Changer de révolution. L'inéluctable prolétariat est un essai de Jacques Ellul paru en 1982. Troisième volume d'une trilogie consacrée au thème de la révolution, il prolonge Autopsie de la révolution[1] (1969) et De la révolution aux révoltes[2] (1972).

Changer de révolution. L'inéluctable prolétariat
Auteur Jacques Ellul
Pays Drapeau de la France France
Genre Essai
Éditeur Seuil
Collection Empreintes
Lieu de parution Paris
Date de parution 1982
Type de média brochure
Nombre de pages 290
ISBN 978-2-02006119-3
Chronologie

Dans cet ouvrage, Ellul étudie dans un premier temps le sens original de la pensée marxienne, en opposition à ce qu'est devenu le marxisme.
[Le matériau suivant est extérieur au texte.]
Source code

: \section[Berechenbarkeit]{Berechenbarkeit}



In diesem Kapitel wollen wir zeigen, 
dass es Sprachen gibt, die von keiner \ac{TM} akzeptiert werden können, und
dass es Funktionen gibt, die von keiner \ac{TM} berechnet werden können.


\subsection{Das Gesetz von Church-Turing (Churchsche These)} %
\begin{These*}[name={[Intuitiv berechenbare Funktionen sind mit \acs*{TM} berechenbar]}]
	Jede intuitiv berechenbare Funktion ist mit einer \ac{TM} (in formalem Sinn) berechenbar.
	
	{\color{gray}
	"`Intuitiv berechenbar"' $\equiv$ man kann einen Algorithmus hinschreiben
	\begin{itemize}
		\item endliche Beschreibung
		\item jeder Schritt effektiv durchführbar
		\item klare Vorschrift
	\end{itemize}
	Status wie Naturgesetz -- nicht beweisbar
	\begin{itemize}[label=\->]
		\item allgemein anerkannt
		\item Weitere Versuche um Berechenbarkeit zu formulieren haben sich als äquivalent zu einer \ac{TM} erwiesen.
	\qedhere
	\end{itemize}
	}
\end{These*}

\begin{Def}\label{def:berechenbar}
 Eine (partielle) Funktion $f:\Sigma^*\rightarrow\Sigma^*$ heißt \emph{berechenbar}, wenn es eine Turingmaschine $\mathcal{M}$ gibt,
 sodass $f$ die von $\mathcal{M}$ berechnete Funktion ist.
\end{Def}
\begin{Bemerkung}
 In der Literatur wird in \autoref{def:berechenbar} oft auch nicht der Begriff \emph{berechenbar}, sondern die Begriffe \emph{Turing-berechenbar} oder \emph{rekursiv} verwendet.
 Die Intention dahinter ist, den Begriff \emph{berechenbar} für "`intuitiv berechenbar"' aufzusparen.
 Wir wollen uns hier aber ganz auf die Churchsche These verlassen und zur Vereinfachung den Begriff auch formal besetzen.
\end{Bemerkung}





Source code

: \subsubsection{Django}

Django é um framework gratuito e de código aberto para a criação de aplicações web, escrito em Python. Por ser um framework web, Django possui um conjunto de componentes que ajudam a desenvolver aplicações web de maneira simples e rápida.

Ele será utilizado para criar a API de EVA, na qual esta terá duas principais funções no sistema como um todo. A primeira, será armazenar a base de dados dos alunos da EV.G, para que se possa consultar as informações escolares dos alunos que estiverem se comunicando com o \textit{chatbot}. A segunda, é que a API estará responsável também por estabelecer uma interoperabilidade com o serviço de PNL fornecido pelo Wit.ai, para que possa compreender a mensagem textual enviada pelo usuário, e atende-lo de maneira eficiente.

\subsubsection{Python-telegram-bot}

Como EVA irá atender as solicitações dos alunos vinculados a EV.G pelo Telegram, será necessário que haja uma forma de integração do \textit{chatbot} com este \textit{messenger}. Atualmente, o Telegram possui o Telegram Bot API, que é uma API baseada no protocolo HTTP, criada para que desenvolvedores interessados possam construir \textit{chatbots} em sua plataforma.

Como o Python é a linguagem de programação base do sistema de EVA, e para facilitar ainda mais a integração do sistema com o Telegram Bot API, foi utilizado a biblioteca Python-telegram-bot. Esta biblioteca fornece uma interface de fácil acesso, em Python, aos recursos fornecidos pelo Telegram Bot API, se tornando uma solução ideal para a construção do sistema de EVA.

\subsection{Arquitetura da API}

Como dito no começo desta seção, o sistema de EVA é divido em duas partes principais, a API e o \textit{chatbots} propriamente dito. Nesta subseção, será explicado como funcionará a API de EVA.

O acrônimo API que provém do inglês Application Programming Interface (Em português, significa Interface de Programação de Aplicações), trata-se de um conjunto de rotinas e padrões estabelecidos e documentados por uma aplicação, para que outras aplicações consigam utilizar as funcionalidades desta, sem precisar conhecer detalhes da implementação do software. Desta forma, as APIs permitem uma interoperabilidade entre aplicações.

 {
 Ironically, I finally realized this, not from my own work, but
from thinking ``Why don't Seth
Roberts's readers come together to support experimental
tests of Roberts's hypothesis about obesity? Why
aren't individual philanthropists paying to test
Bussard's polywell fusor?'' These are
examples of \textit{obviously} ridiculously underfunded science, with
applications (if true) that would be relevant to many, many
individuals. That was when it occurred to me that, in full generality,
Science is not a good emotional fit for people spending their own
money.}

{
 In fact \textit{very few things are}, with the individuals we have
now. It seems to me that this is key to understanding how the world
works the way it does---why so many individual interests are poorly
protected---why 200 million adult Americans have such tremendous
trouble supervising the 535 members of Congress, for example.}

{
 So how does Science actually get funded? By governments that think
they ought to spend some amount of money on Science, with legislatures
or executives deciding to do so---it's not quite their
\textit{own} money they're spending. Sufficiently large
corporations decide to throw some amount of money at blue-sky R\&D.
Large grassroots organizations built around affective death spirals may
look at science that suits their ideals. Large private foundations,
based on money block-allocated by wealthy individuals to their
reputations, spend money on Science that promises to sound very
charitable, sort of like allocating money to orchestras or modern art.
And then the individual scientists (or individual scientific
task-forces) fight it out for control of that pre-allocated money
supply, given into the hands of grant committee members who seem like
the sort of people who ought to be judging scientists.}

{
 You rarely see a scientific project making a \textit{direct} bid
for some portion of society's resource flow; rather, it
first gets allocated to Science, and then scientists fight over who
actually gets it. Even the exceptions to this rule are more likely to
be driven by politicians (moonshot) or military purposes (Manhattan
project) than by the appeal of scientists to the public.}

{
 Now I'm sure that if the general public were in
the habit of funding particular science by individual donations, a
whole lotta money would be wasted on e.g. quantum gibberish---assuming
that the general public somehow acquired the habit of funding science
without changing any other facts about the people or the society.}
Il explore ensuite les révolutions du XXe siècle en rapport avec le passage d'une société industrielle à une société technicienne. Il imagine enfin la manière dont la technique moderne pourrait être réappropriée, détournée de son rôle dominant, pour mener une révolution possible et nécessaire vers une société conviviale.

Les éditions de la Table Ronde ont réédité l'ouvrage en [3] - [4].

Marx & marxisme

La présentation qui suit reprend celle qu'en fait Frédéric Rognon en 2007 dans son livre "Jacques Ellul. Une pensée en dialogue"[5].

Marx revisité

Ellul commence par rappeler, et par approuver, la théorie de Marx sur les contradictions internes au capitalisme[6] : le capital se concentre entre les mains d’un nombre de plus en plus réduit d’individus, tandis que s’accroît indéfiniment le prolétariat, composé des déracinés et des exploités, aliénés et dépossédés d’eux-mêmes, réduits à n’être plus qu’un « appendice de la machine »[7]. Or, plus le capitalisme accumule de capitaux, plus il produit de marchandises, et plus diminue le nombre de ceux qui peuvent les acheter, ce qui multiplie et exacerbe les crises de surproduction et de sous-consommation. Le point de rupture sera atteint lorsque le prolétariat, devenu une force considérable, se soulèvera. Jacques Ellul acquiesce : « Je crois fermement que cette analyse de Marx est exacte »[8].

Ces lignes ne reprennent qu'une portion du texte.